INFORMATION SHOWN —
----------
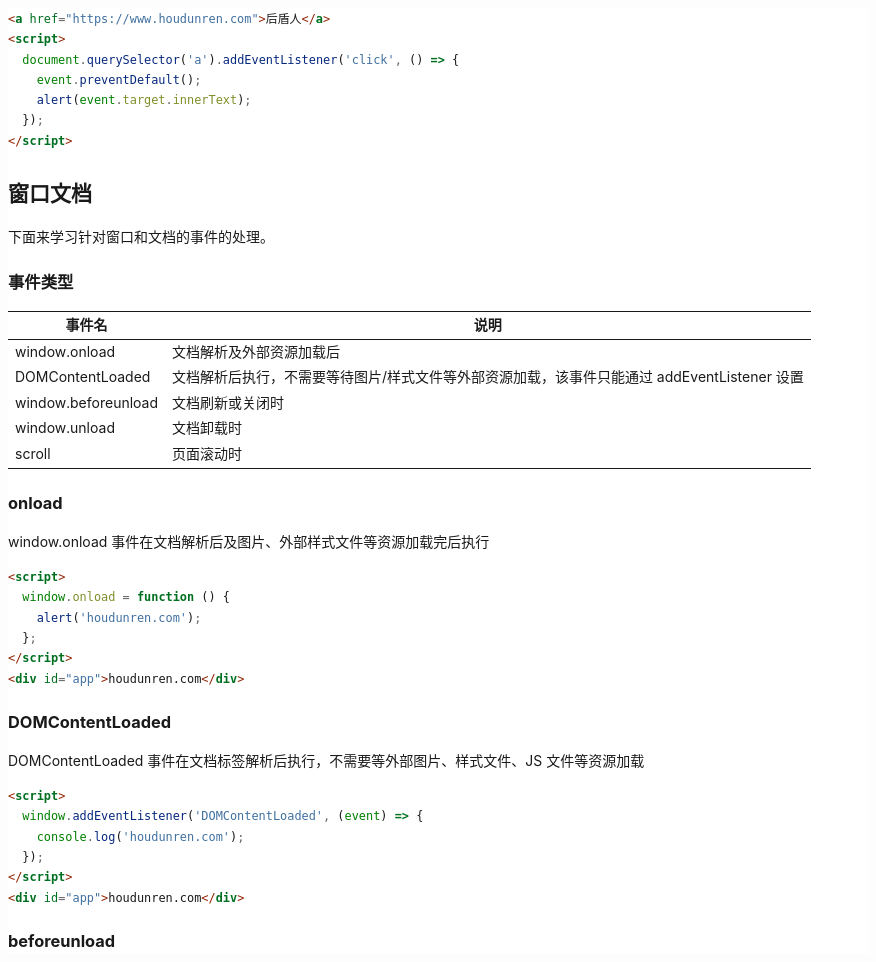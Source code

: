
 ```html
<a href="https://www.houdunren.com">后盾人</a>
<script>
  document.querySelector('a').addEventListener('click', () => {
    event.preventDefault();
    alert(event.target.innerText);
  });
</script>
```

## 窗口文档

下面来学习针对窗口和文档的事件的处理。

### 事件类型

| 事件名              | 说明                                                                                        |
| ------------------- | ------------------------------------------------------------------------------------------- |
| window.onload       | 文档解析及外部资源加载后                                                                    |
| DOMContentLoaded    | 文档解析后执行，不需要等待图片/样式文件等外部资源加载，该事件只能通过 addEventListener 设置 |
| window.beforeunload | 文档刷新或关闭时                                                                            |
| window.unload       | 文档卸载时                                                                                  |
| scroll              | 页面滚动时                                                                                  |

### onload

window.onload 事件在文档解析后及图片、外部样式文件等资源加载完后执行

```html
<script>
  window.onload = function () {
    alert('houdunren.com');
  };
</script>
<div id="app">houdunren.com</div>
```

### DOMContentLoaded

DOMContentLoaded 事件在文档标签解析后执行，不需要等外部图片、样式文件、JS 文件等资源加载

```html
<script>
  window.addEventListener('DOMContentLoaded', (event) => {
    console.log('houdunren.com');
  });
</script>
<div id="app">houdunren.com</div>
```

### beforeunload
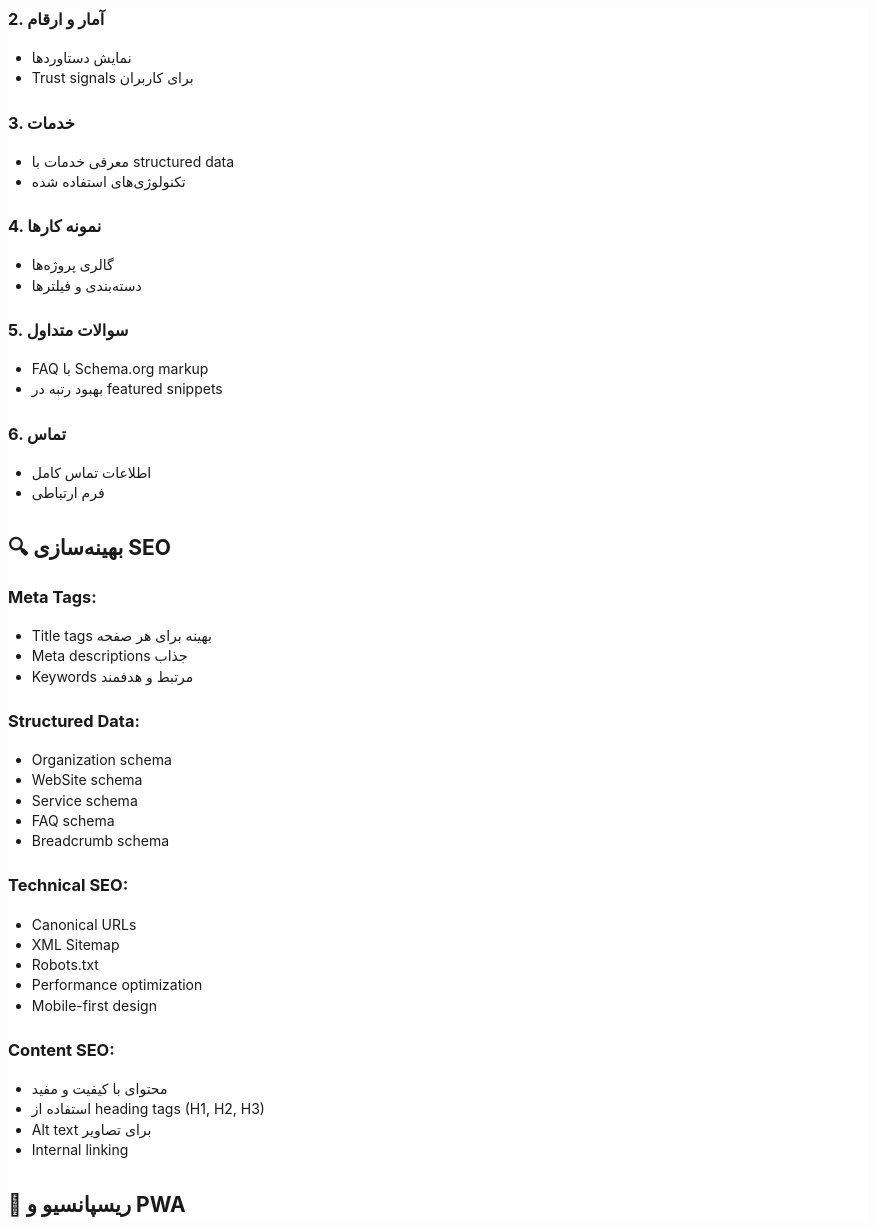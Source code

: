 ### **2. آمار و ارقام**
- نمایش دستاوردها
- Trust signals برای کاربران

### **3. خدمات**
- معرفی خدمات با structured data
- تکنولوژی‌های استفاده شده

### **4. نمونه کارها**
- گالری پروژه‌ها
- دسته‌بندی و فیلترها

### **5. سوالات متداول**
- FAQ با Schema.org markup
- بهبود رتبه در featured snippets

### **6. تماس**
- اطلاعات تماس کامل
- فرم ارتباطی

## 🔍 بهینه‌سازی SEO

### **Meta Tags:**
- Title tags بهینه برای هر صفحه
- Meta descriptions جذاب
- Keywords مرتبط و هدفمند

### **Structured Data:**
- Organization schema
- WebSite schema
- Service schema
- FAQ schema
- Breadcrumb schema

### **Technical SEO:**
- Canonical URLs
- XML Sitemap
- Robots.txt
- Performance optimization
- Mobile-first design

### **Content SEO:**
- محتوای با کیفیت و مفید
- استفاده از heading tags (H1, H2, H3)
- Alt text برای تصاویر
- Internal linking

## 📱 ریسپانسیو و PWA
----------
TASK TO CARRY OUT —
When you print the entries, keep every line exactly as it is and drop the pictures.

RESULT OF THIS EXERCISE —
Source code

:
 ```html
<a href="https://www.houdunren.com">后盾人</a>
<script>
  document.querySelector('a').addEventListener('click', () => {
    event.preventDefault();
    alert(event.target.innerText);
  });
</script>
```

## 窗口文档

下面来学习针对窗口和文档的事件的处理。

### 事件类型

| 事件名              | 说明                                                                                        |
| ------------------- | ------------------------------------------------------------------------------------------- |
| window.onload       | 文档解析及外部资源加载后                                                                    |
| DOMContentLoaded    | 文档解析后执行，不需要等待图片/样式文件等外部资源加载，该事件只能通过 addEventListener 设置 |
| window.beforeunload | 文档刷新或关闭时                                                                            |
| window.unload       | 文档卸载时                                                                                  |
| scroll              | 页面滚动时                                                                                  |

### onload

window.onload 事件在文档解析后及图片、外部样式文件等资源加载完后执行

```html
<script>
  window.onload = function () {
    alert('houdunren.com');
  };
</script>
<div id="app">houdunren.com</div>
```

### DOMContentLoaded

DOMContentLoaded 事件在文档标签解析后执行，不需要等外部图片、样式文件、JS 文件等资源加载

```html
<script>
  window.addEventListener('DOMContentLoaded', (event) => {
    console.log('houdunren.com');
  });
</script>
<div id="app">houdunren.com</div>
```

### beforeunload
Source code

: ### **2. آمار و ارقام**
- نمایش دستاوردها
- Trust signals برای کاربران

### **3. خدمات**
- معرفی خدمات با structured data
- تکنولوژی‌های استفاده شده

### **4. نمونه کارها**
- گالری پروژه‌ها
- دسته‌بندی و فیلترها

### **5. سوالات متداول**
- FAQ با Schema.org markup
- بهبود رتبه در featured snippets

### **6. تماس**
- اطلاعات تماس کامل
- فرم ارتباطی

## 🔍 بهینه‌سازی SEO

### **Meta Tags:**
- Title tags بهینه برای هر صفحه
- Meta descriptions جذاب
- Keywords مرتبط و هدفمند

### **Structured Data:**
- Organization schema
- WebSite schema
- Service schema
- FAQ schema
- Breadcrumb schema

### **Technical SEO:**
- Canonical URLs
- XML Sitemap
- Robots.txt
- Performance optimization
- Mobile-first design

### **Content SEO:**
- محتوای با کیفیت و مفید
- استفاده از heading tags (H1, H2, H3)
- Alt text برای تصاویر
- Internal linking

## 📱 ریسپانسیو و PWA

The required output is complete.